Practical Implications for Dual Citizens
Although legally permissible, dual citizenship introduces several complications in both domestic and international affairs:
- Taxation
The U.S. taxes its citizens on worldwide income, regardless of where they live. Dual citizens living abroad may be subject to taxation by both countries, though tax treaties and foreign earned income exclusions (FEIE) can help avoid double taxation.
- Military Service
Some countries impose compulsory military service on citizens, including dual nationals. The U.S. does not intervene if a dual citizen is conscripted by their other country of nationality, provided they are within that country’s borders.
- Security Clearances
Dual citizenship may be considered a conflict of interest when applying for federal jobs or security clearances. It can be seen as a risk in sensitive positions involving national security.
- Travel and Passports
Dual nationals must enter and leave the U.S. using a U.S. passport. However, they may be required to use their other country’s passport when entering that country. Failure to comply can lead to delays or issues with border control.
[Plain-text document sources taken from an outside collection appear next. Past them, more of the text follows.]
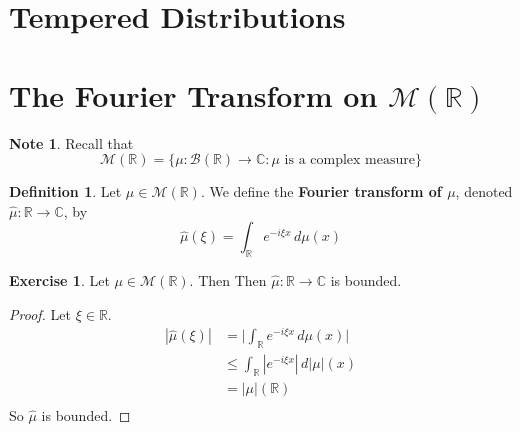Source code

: \documentclass{book}
\theoremstyle{definition}
\newtheorem{defn}[definition]{Definition}
\newtheorem{note}[definition]{Note}
\newtheorem{ex}[definition]{Exercise}
\newcommand{\C}{\mathbb{C}}
\newcommand{\R}{\mathbb{R}}
\newcommand{\MB}{\mathcal{B}}
\newcommand{\MM}{\mathcal{M}}
\DeclareMathOperator*{\0}{\mbf{0}}
\DeclareMathOperator*{\1}{\mbf{1}}
\newcommand{\dmu}{\, d \mu}
\begin{document}
	
	
	
	
	
	
	
	
	
	
	
	
	
	
	
	
	
	
	
	
	
	
	
	
	
	\newpage
	\section{Tempered Distributions}
	
	
	
	
	
	
	
	
	
	
	
	
	
	
	
	
	
	
	
	\newpage
	\section{The Fourier Transform on $\MM(\R)$}
	
	\begin{note}
		Recall that $$\MM(\R) = \{\mu: \MB(\R) \rightarrow \C: \mu \text{ is a complex measure}\}$$
	\end{note}
	
	\begin{defn}
		Let $\mu \in \MM(\R)$. We define the \textbf{Fourier transform of $\mu$}, denoted $\hat{\mu}: \R \rightarrow \C$, by
		$$\hat{\mu}(\xi) = \int_{\R} e^{-i \xi x} \dmu(x)$$ 
	\end{defn}
	
	\begin{ex}
		Let $\mu \in \MM(\R)$. Then Then $\hat{\mu} : \R \rightarrow \C$ is bounded.
	\end{ex}
	
	\begin{proof}
		Let $\xi \in \R$. 
		\begin{align*}
			|\hat{\mu}(\xi)|
			& = \bigg | \int_{\R} e^{-i \xi x} \dmu(x) \bigg| \\
			& \leq \int_{\R} |e^{-i \xi x}| \, d|\mu|(x) \\
			& = |\mu|(\R) \\
		\end{align*}
		So $\hat{\mu}$ is bounded.
	\end{proof}
	
\end{document}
Can U.S. Citizens Lose Citizenship by Acquiring Another?
The law under INA § 349(a) (8 U.S.C. § 1481) outlines several voluntary acts that may result in loss of nationality, including obtaining naturalization in a foreign state. However, the key element is intent.
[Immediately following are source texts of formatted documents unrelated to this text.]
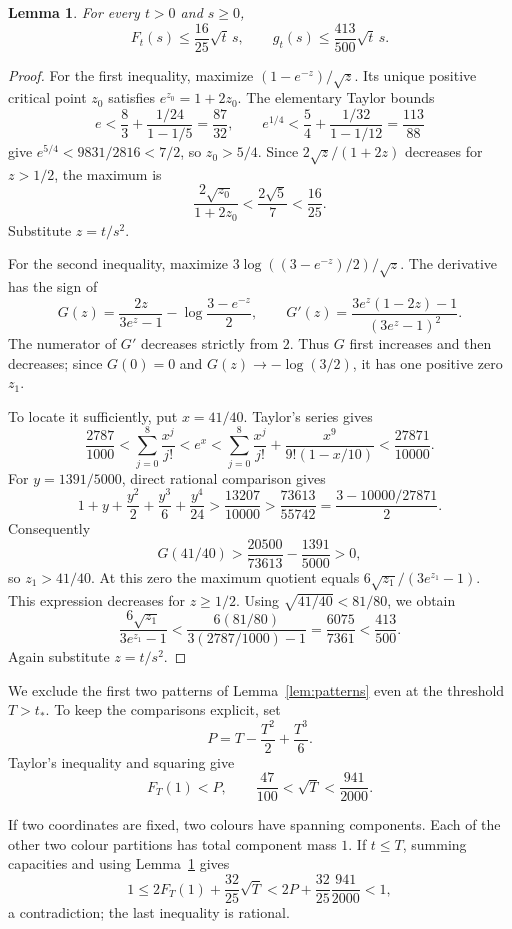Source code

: \documentclass[11pt]{article}
\newtheorem{lemma}[theorem]{Lemma}
\begin{document}
\begin{lemma}\label{lem:capacity}
For every $t>0$ and $s\ge0$,
\[
 F_t(s)\le\frac{16}{25}\sqrt t\,s,
 \qquad
 g_t(s)\le\frac{413}{500}\sqrt t\,s.
\]
\end{lemma}
\begin{proof}
For the first inequality, maximize $(1-e^{-z})/\sqrt z$.
Its unique positive critical point $z_0$ satisfies $e^{z_0}=1+2z_0$.
The elementary Taylor bounds
\[
 e<\frac83+\frac{1/24}{1-1/5}=\frac{87}{32},
 \qquad
 e^{1/4}<\frac54+\frac{1/32}{1-1/12}=\frac{113}{88}
\]
give $e^{5/4}<9831/2816<7/2$, so $z_0>5/4$.
Since $2\sqrt z/(1+2z)$ decreases for $z>1/2$, the maximum is
\[
 \frac{2\sqrt{z_0}}{1+2z_0}<\frac{2\sqrt5}{7}<\frac{16}{25}.
\]
Substitute $z=t/s^2$.

For the second inequality, maximize
$3\log((3-e^{-z})/2)/\sqrt z$. The derivative has the sign of
\[
 G(z)=\frac{2z}{3e^z-1}-\log\frac{3-e^{-z}}2,
 \qquad
 G'(z)=\frac{3e^z(1-2z)-1}{(3e^z-1)^2}.
\]
The numerator of $G'$ decreases strictly from $2$. Thus $G$ first
increases and then decreases; since $G(0)=0$ and
$G(z)\to-\log(3/2)$, it has one positive zero $z_1$.

To locate it sufficiently, put $x=41/40$. Taylor's series gives
\[
 \frac{2787}{1000}
 <\sum_{j=0}^{8}\frac{x^j}{j!}
 <e^x
 <\sum_{j=0}^{8}\frac{x^j}{j!}
       +\frac{x^9}{9!(1-x/10)}
 <\frac{27871}{10000}.
\]
For $y=1391/5000$, direct rational comparison gives
\[
 1+y+\frac{y^2}{2}+\frac{y^3}{6}+\frac{y^4}{24}
 >\frac{13207}{10000}>\frac{73613}{55742}
 =\frac{3-10000/27871}{2}.
\]
Consequently
\[
 G(41/40)>\frac{20500}{73613}-\frac{1391}{5000}>0,
\]
so $z_1>41/40$. At this zero the maximum quotient equals
$6\sqrt{z_1}/(3e^{z_1}-1)$. This expression decreases for $z\ge1/2$.
Using $\sqrt{41/40}<81/80$, we obtain
\[
 \frac{6\sqrt{z_1}}{3e^{z_1}-1}
 <\frac{6(81/80)}{3(2787/1000)-1}
 =\frac{6075}{7361}<\frac{413}{500}.
\]
Again substitute $z=t/s^2$.
\end{proof}

We exclude the first two patterns of Lemma~\ref{lem:patterns} even at
the threshold $T>t_*$. To keep the comparisons explicit, set
\[
 P=T-\frac{T^2}{2}+\frac{T^3}{6}.
\]
Taylor's inequality and squaring give
\begin{equation}\label{eq:Tbounds}
 F_T(1)<P,\qquad \frac{47}{100}<\sqrt T<\frac{941}{2000}.
\end{equation}

If two coordinates are fixed, two colours have spanning components.
Each of the other two colour partitions has total component mass $1$.
If $t\le T$, summing capacities and using Lemma~\ref{lem:capacity} gives
\[
 1\le2F_T(1)+\frac{32}{25}\sqrt T
 <2P+\frac{32}{25}\frac{941}{2000}<1,
\]
a contradiction; the last inequality is rational.
\end{document}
U.S. citizens can only lose their citizenship if they perform one of the enumerated acts with the intention of relinquishing U.S. citizenship. As clarified by Terrazas, the U.S. government bears the burden of proving this intent.
To protect against accidental loss, individuals can file a Form DS-4079 (Request for Determination of Possible Loss of U.S. Nationality) with the State Department. Additionally, some naturalization oaths abroad may trigger review of U.S. citizenship retention depending on the wording and context.
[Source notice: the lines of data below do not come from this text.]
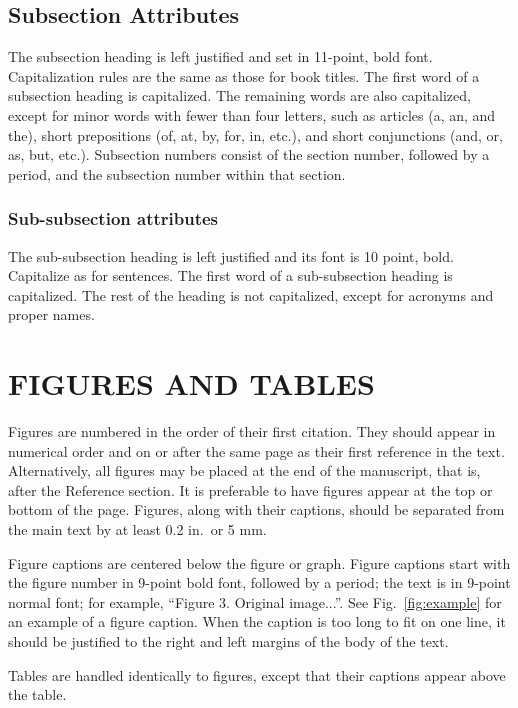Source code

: \documentclass[]{spie}  %
\begin{document}
\subsection{Subsection Attributes}

The subsection heading is left justified and set in 11-point, bold font.  Capitalization rules are the same as those for book titles.  The first word of a subsection heading is capitalized.  The remaining words are also capitalized, except for minor words with fewer than four letters, such as articles (a, an, and the), short prepositions (of, at, by, for, in, etc.), and short conjunctions (and, or, as, but, etc.).  Subsection numbers consist of the section number, followed by a period, and the subsection number within that section.  

\subsubsection{Sub-subsection attributes}
The sub-subsection heading is left justified and its font is 10 point, bold.  Capitalize as for sentences.  The first word of a sub-subsection heading is capitalized.  The rest of the heading is not capitalized, except for acronyms and proper names.  

\section{FIGURES AND TABLES}

Figures are numbered in the order of their first citation.  They should appear in numerical order and on or after the same page as their first reference in the text.  Alternatively, all figures may be placed at the end of the manuscript, that is, after the Reference section.  It is preferable to have figures appear at the top or bottom of the page.  Figures, along with their captions, should be separated from the main text by at least 0.2 in.\ or 5 mm.  

Figure captions are centered below the figure or graph.  Figure captions start with the figure number in 9-point bold font, followed by a period; the text is in 9-point normal font; for example, ``{\footnotesize{Figure 3.}  Original image...}''.  See Fig.~\ref{fig:example} for an example of a figure caption.  When the caption is too long to fit on one line, it should be justified to the right and left margins of the body of the text.  

Tables are handled identically to figures, except that their captions appear above the table. 
\end{document}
Renunciation of U.S. Citizenship
If a dual national chooses to renounce U.S. citizenship, the process must be voluntary and conducted in front of a U.S. consular officer. The renunciation is irrevocable and can have serious consequences, including:
- Loss of the right to live or work in the U.S.
- Ineligibility for certain benefits (e.g., Social Security if not vested).
- Possible designation as a “covered expatriate” subject to an exit tax if certain asset or tax thresholds are met under the Internal Revenue Code § 877A.
Conclusion: Recognition Without Endorsement
In conclusion, while the United States does not actively encourage dual citizenship, it recognizes it under law and policy. The federal government neither requires nor prohibits dual nationality, instead applying a pragmatic approach that reflects the complexities of modern global migration, family ties, and identity.
From a legal perspective, dual citizenship is fully recognized so long as the individual maintains allegiance to the U.S., complies with its laws, and does not act with the intent to relinquish their citizenship. However, the practical consequences—ranging from taxation to diplomatic protection—require careful consideration.
Dual citizens must navigate these obligations and privileges with awareness and intentionality. The U.S. government accepts the coexistence of multiple nationalities but demands that U.S. citizenship remain legally and constitutionally protected.